The Reddit Revolution is Not Upon Us
Nevertheless, we have been asked, “Are our stocks at risk of this extreme volatility?” and “Can these Reddit users sink the markets?” We would answer, “Not likely,” to each of those questions. For Hamilton Point portfolios, our quality-focused criteria generally steer us clear of holding the companies that short-sellers most often target — those with 1) deteriorating businesses, 2) excessive debt and/or 3) obscene valuations. If our forecast is wrong and we do end up owning a stock that begins trading at obscene valuations, we will happily part with our shares and move on to the next one (as we suspect the billionaires in the GME saga did).

Further, we would argue that the frequency of these “culture war” situations is likely to decline over time due to a drop in the number of willing buyers and sellers. On the buy side, much of the Reddit crowd has lost substantial sums on these trades. Will they continue to lose money for their cause (and will brokerage firms continue to extend margin for them to do so)? Hedge funds also haven’t enjoyed getting caught short in these smaller, less liquid companies experiencing irrational stock moves.
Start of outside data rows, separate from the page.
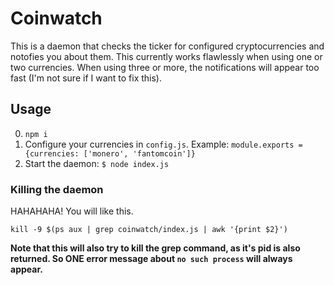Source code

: # Coinwatch

This is a daemon that checks the ticker for configured cryptocurrencies and notofies you about them. This currently works flawlessly when using one or two currencies. When using three or more, the notifications will appear too fast (I'm not sure if I want to fix this).

## Usage

0. `npm i`
1. Configure your currencies in `config.js`. Example: `module.exports = {currencies: ['monero', 'fantomcoin']}`
2. Start the daemon: `$ node index.js`

### Killing the daemon

HAHAHAHA! You will like this.

```
kill -9 $(ps aux | grep coinwatch/index.js | awk '{print $2}')
```

**Note that this will also try to kill the grep command, as it's pid is also returned. So ONE error message about `no such process` will always appear.**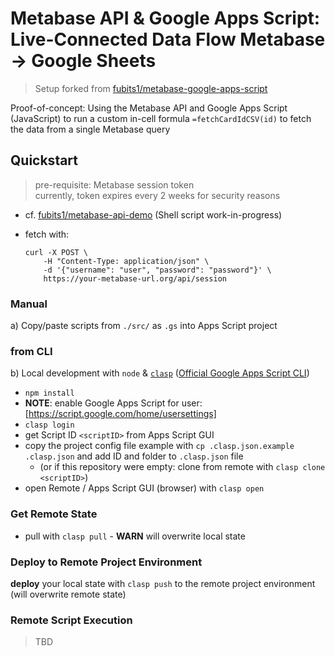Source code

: # Metabase API & Google Apps Script: Live-Connected Data Flow Metabase -> Google Sheets

> Setup forked from [fubits1/metabase-google-apps-script](https://github.com/fubits1/metabase-google-apps-script)

Proof-of-concept: Using the Metabase API and Google Apps Script (JavaScript) to run a custom in-cell formula `=fetchCardIdCSV(id)` to fetch the data from a single Metabase query

## Quickstart

> pre-requisite: Metabase session token  
> currently, token expires every 2 weeks for security reasons

- cf. [fubits1/metabase-api-demo](https://github.com/fubits1/metabase-api-demo) (Shell script work-in-progress)
- fetch with:

  ```{bash}
  curl -X POST \
      -H "Content-Type: application/json" \
      -d '{"username": "user", "password": "password"}' \
      https://your-metabase-url.org/api/session
  ```

### Manual

a) Copy/paste scripts from `./src/` as `.gs` into Apps Script project

### from CLI

b) Local development with `node` & [`clasp`](https://github.com/google/clasp) ([Official Google Apps Script CLI](https://developers.google.com/apps-script/guides/clasp))

- `npm install`
- **NOTE**: enable Google Apps Script for user: [https://script.google.com/home/usersettings]
- `clasp login`
- get Script ID `<scriptID>` from Apps Script GUI
- copy the project config file example with `cp .clasp.json.example .clasp.json` and add ID and folder to `.clasp.json` file
  - (or if this repository were empty: clone from remote with `clasp clone <scriptID>`)
- open Remote / Apps Script GUI (browser) with `clasp open`

### Get Remote State

- pull with `clasp pull` - **WARN** will overwrite local state

### Deploy to Remote Project Environment

**deploy** your local state with `clasp push` to the remote project environment (will overwrite remote state)

### Remote Script Execution

> TBD
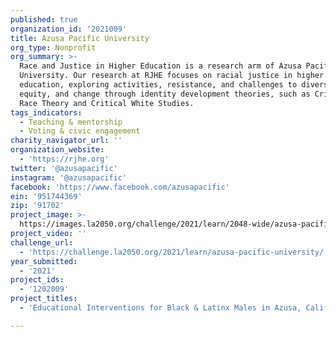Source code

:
```yaml
---
published: true
organization_id: '2021009'
title: Azusa Pacific University
org_type: Nonprofit
org_summary: >-
  Race and Justice in Higher Education is a research arm of Azusa Pacific
  University. Our research at RJHE focuses on racial justice in higher
  education, exploring activities, resistance, and challenges to diversity,
  equity, and change through identity development theories, such as Critical
  Race Theory and Critical White Studies.
tags_indicators:
  - Teaching & mentorship
  - Voting & civic engagement
charity_navigator_url: ''
organization_website:
  - 'https://rjhe.org'
twitter: '@azusapacific'
instagram: '@azusapacific'
facebook: 'https://www.facebook.com/azusapacific'
ein: '951744369'
zip: '91702'
project_image: >-
  https://images.la2050.org/challenge/2021/learn/2048-wide/azusa-pacific-university.jpg
project_video: ''
challenge_url:
  - 'https://challenge.la2050.org/2021/learn/azusa-pacific-university/'
year_submitted:
  - '2021'
project_ids:
  - '1202009'
project_titles:
  - 'Educational Interventions for Black & Latinx Males in Azusa, California'

---
```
There are plenty of drawbacks to hedge funds, but being dim-witted and slow-moving are not two of them. They will adjust their models and avoid the majority of Reddit-fueled short squeezes in the future. I would compare the situation to individuals learning to count cards in Vegas. You may have noticed that the casinos survived and are still doing fine.
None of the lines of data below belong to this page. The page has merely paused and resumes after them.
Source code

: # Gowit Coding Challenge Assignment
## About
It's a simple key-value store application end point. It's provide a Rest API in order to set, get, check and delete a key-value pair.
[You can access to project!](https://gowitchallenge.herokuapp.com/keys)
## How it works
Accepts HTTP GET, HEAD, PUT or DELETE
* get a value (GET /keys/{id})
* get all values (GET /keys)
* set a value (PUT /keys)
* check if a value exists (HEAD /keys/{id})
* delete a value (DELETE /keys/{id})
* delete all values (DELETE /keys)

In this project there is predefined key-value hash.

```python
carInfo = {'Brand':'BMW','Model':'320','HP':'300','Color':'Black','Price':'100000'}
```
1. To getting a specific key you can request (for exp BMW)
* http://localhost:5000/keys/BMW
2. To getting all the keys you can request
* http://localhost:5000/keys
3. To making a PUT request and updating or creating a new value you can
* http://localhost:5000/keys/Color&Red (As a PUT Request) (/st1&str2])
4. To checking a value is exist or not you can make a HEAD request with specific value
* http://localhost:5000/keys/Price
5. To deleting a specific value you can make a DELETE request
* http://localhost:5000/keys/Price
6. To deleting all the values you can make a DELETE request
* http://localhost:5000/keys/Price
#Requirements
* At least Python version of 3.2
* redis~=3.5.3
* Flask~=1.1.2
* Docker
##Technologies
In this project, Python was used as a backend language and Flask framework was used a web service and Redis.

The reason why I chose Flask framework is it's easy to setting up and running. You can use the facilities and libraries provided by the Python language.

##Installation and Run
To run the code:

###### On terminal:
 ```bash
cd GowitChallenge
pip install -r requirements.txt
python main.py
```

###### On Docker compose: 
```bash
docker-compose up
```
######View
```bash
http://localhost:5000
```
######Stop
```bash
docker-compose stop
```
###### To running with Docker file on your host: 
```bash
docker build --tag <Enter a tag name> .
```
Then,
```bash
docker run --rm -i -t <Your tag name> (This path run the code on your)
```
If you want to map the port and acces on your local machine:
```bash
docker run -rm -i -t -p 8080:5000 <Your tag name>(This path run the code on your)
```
You may wonder if online chat communities could try to take a share price down, instead of trying to push one up as they did with GME. That is possible, but the dynamics are much different and the result would not be nearly as impactful – which is probably why you have not yet seen shares in a defense contractor, oil producer or some other company perceived as “evil” come under siege by chatroom investors.

While it is good theater with sound and fury aplenty, these events of early 2021 have signified little. If anything, the saga only reinforces our view that spending time on stock research to “follow the cash” is still the way to go. In the meantime, we would argue to avoid any white-hot thimbles that you may come across – even if your neighbor tries to tell you that they will make you rich. We will keep our eyes out for those worrisome dump trucks that tend to come around every once in a while.